4. This story is told by William in three separate works, in the Gesta Regum, the Gesta Pontificum, and in a letter addressed to his friend Peter. The second of these accounts also rëappears, nearly word for word, in what is known as the Second Chronicle of Simeon of Durham; but this has no claim to be regarded as an independent authority.[1] Of William's three narratives, that contained in the epistle to Peter, which is entirely occupied with the subject of John Scotus, is the most complete, and I give it here as printed by Gale, e cod. Thuaneo ms., among the Testimonia prefixed to his edition of the De Divisione Naturae.[2] From the point in the course of this letter, at which William's other works introduce the narrative about John Scotus and thenceforward run parallel with it, I give at the foot of the page a collation of them as well.

Petro suo Willelmus suus divinae philosophiae participium.

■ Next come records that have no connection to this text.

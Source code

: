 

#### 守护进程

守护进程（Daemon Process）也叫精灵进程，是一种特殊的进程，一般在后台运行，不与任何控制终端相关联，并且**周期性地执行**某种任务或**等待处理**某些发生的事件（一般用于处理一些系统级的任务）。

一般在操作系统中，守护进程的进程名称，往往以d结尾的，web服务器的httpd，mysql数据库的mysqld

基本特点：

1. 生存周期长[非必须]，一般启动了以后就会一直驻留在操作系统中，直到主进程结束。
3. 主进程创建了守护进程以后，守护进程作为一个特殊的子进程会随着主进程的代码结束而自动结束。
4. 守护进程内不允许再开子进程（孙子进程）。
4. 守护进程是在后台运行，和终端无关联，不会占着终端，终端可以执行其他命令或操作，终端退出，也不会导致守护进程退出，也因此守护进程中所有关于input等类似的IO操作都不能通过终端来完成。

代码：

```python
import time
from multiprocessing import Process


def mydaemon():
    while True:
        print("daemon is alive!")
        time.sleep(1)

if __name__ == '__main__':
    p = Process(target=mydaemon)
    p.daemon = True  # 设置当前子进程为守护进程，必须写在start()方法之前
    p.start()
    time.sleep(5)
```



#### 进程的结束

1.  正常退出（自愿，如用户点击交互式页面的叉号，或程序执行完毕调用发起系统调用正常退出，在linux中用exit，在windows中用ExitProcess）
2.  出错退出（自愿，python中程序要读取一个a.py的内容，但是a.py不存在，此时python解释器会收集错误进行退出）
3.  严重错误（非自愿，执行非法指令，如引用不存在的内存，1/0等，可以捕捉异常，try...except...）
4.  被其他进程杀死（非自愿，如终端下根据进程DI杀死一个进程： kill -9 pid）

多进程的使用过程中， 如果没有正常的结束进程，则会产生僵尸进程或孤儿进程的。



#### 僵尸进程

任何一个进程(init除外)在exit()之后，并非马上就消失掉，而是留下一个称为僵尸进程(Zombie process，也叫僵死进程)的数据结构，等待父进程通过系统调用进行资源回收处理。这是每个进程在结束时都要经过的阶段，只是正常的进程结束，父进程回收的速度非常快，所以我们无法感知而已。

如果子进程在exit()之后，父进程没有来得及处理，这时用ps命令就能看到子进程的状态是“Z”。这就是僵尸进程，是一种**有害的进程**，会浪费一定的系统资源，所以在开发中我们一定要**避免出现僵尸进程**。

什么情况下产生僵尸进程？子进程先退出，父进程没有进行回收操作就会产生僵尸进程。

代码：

Fraternae dilectioni morem, frater amantisime, geris, quod me tam ardua consultatione dignaris. Est enim praesumtio caritatis, quod me tanto muneri non imparem arbitraris. Praecipis enim ut mittam in litteras, unde Ioannes Scottus oriundus, ubi defunctus fuerit, quem auctorem libri, qui περὶ φύσεων vocatur, communis opinio consentit: simulque, quia de libro illo sinister rumor aspersit, brevi scripto elucidem, quae potissimum fidei videantur adversari catholicae. Et primum quidem ut puto probe faciam si promte expediam, quia me talium rerum veritas non lateat: alterum vero, ut hominem orbi Latino merito scientiae notissimum, diuque vita et invidia defunctum, in ius vocem, altius est quam vires meae spirare audeant. Nam et ego sponte refugio summorum virorum

  1. The passage is not reprinted in the edition of Simeon in the Monumenta historica Britannica: see vol. i. 684 note b. It may be read in Twysden's Historiae Anglicanae Scriptores decem 148 sq., 1652 folio [and in T. Arnold's edition of Simeon's Works, 2. 115-117; 1885]. On the character of the Second Chronicle see the preface to the Monumenta, p. 88, and Hardy's Descriptive Catalogue, 2. 174 sqq.

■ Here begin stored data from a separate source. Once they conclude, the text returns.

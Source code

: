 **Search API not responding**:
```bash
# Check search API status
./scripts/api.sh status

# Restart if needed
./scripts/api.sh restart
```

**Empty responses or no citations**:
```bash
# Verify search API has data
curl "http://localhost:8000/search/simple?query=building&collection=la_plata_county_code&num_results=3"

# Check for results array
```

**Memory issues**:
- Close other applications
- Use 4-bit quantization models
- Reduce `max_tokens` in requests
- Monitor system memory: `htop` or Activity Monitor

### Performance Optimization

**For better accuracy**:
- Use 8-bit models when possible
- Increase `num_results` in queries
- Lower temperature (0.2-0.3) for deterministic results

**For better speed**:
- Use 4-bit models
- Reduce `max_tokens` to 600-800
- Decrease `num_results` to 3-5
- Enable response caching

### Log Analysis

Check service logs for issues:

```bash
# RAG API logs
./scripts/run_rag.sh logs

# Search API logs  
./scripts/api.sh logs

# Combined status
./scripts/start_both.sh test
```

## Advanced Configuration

  2. [It is also found in the Royal MS. append. 85 f. 25 b in the British Museum, which was written in the eleventh or twelfth century and is certainly not autograph, as is asserted in the index to Hamilton's edition of the Gesta pontificum, 531 b. In the first edition of this book I printed a collation of this manuscript, but the text has since been published from it by Stubbs in his preface to the Gesta regum, 1. pp. cxliii-cxlvi.]